From the records, report how many lines hold the word "Kaufman", with the number as the sole reply.

_PROVIDED RECORDS_:

━━━

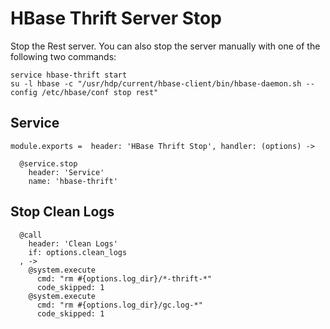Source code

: 
# HBase Thrift Server Stop

Stop the Rest server. You can also stop the server manually with one of
the following two commands:

```
service hbase-thrift start
su -l hbase -c "/usr/hdp/current/hbase-client/bin/hbase-daemon.sh --config /etc/hbase/conf stop rest"
```

## Service

    module.exports =  header: 'HBase Thrift Stop', handler: (options) ->

      @service.stop
        header: 'Service'
        name: 'hbase-thrift'

## Stop Clean Logs

      @call
        header: 'Clean Logs'
        if: options.clean_logs
      , ->
        @system.execute
          cmd: "rm #{options.log_dir}/*-thrift-*"
          code_skipped: 1
        @system.execute
          cmd: "rm #{options.log_dir}/gc.log-*"
          code_skipped: 1
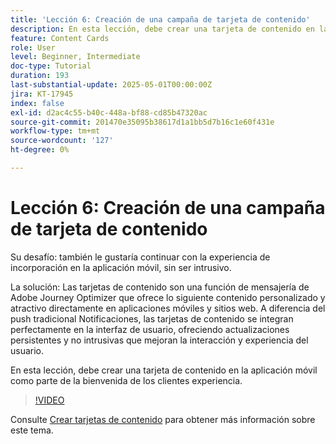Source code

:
 ```yaml
---
title: 'Lección 6: Creación de una campaña de tarjeta de contenido'
description: En esta lección, debe crear una tarjeta de contenido en la aplicación móvil como parte de la experiencia de bienvenida de los clientes.
feature: Content Cards
role: User
level: Beginner, Intermediate
doc-type: Tutorial
duration: 193
last-substantial-update: 2025-05-01T00:00:00Z
jira: KT-17945
index: false
exl-id: d2ac4c55-b40c-448a-bf88-cd85b47320ac
source-git-commit: 201470e35095b38617d1a1bb5d7b16c1e60f431e
workflow-type: tm+mt
source-wordcount: '127'
ht-degree: 0%

---
```


# Lección 6: Creación de una campaña de tarjeta de contenido

Su desafío: también le gustaría continuar con la experiencia de incorporación en la aplicación móvil, sin ser intrusivo.

La solución: Las tarjetas de contenido son una función de mensajería de Adobe Journey Optimizer que ofrece lo siguiente
contenido personalizado y atractivo directamente en aplicaciones móviles y sitios web. A diferencia del push tradicional
Notificaciones, las tarjetas de contenido se integran perfectamente en la interfaz de usuario, ofreciendo actualizaciones persistentes y no intrusivas que mejoran la interacción y experiencia del usuario.

En esta lección, debe crear una tarjeta de contenido en la aplicación móvil como parte de la bienvenida de los clientes
experiencia.

>[!VIDEO](https://video.tv.adobe.com/v/3457973/?learn=on&enablevpops)

Consulte [Crear tarjetas de contenido](/help/channels/create-content-cards.md) para obtener más información sobre este tema.
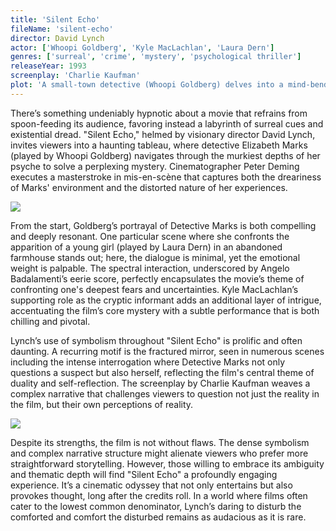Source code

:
```yaml
---
title: 'Silent Echo'
fileName: 'silent-echo'
director: David Lynch
actor: ['Whoopi Goldberg', 'Kyle MacLachlan', 'Laura Dern']
genres: ['surreal', 'crime', 'mystery', 'psychological thriller']
releaseYear: 1993
screenplay: 'Charlie Kaufman'
plot: 'A small-town detective (Whoopi Goldberg) delves into a mind-bending investigation that blurs the lines between reality and dreams.'
---
```


There’s something undeniably hypnotic about a movie that refrains from spoon-feeding its audience, favoring instead a labyrinth of surreal cues and existential dread. "Silent Echo," helmed by visionary director David Lynch, invites viewers into a haunting tableau, where detective Elizabeth Marks (played by Whoopi Goldberg) navigates through the murkiest depths of her psyche to solve a perplexing mystery. Cinematographer Peter Deming executes a masterstroke in mis-en-scène that captures both the dreariness of Marks' environment and the distorted nature of her experiences.

![](https://d340an42g09ocs.cloudfront.net/silent-echo-1.webp)

From the start, Goldberg’s portrayal of Detective Marks is both compelling and deeply resonant. One particular scene where she confronts the apparition of a young girl (played by Laura Dern) in an abandoned farmhouse stands out; here, the dialogue is minimal, yet the emotional weight is palpable. The spectral interaction, underscored by Angelo Badalamenti’s eerie score, perfectly encapsulates the movie’s theme of confronting one's deepest fears and uncertainties. Kyle MacLachlan’s supporting role as the cryptic informant adds an additional layer of intrigue, accentuating the film’s core mystery with a subtle performance that is both chilling and pivotal.

Lynch’s use of symbolism throughout "Silent Echo" is prolific and often daunting. A recurring motif is the fractured mirror, seen in numerous scenes including the intense interrogation where Detective Marks not only questions a suspect but also herself, reflecting the film's central theme of duality and self-reflection. The screenplay by Charlie Kaufman weaves a complex narrative that challenges viewers to question not just the reality in the film, but their own perceptions of reality.

![](https://d340an42g09ocs.cloudfront.net/silent-echo-2.webp)

Despite its strengths, the film is not without flaws. The dense symbolism and complex narrative structure might alienate viewers who prefer more straightforward storytelling. However, those willing to embrace its ambiguity and thematic depth will find "Silent Echo" a profoundly engaging experience. It’s a cinematic odyssey that not only entertains but also provokes thought, long after the credits roll. In a world where films often cater to the lowest common denominator, Lynch’s daring to disturb the comforted and comfort the disturbed remains as audacious as it is rare.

━━━

_TASK RESULT_:
2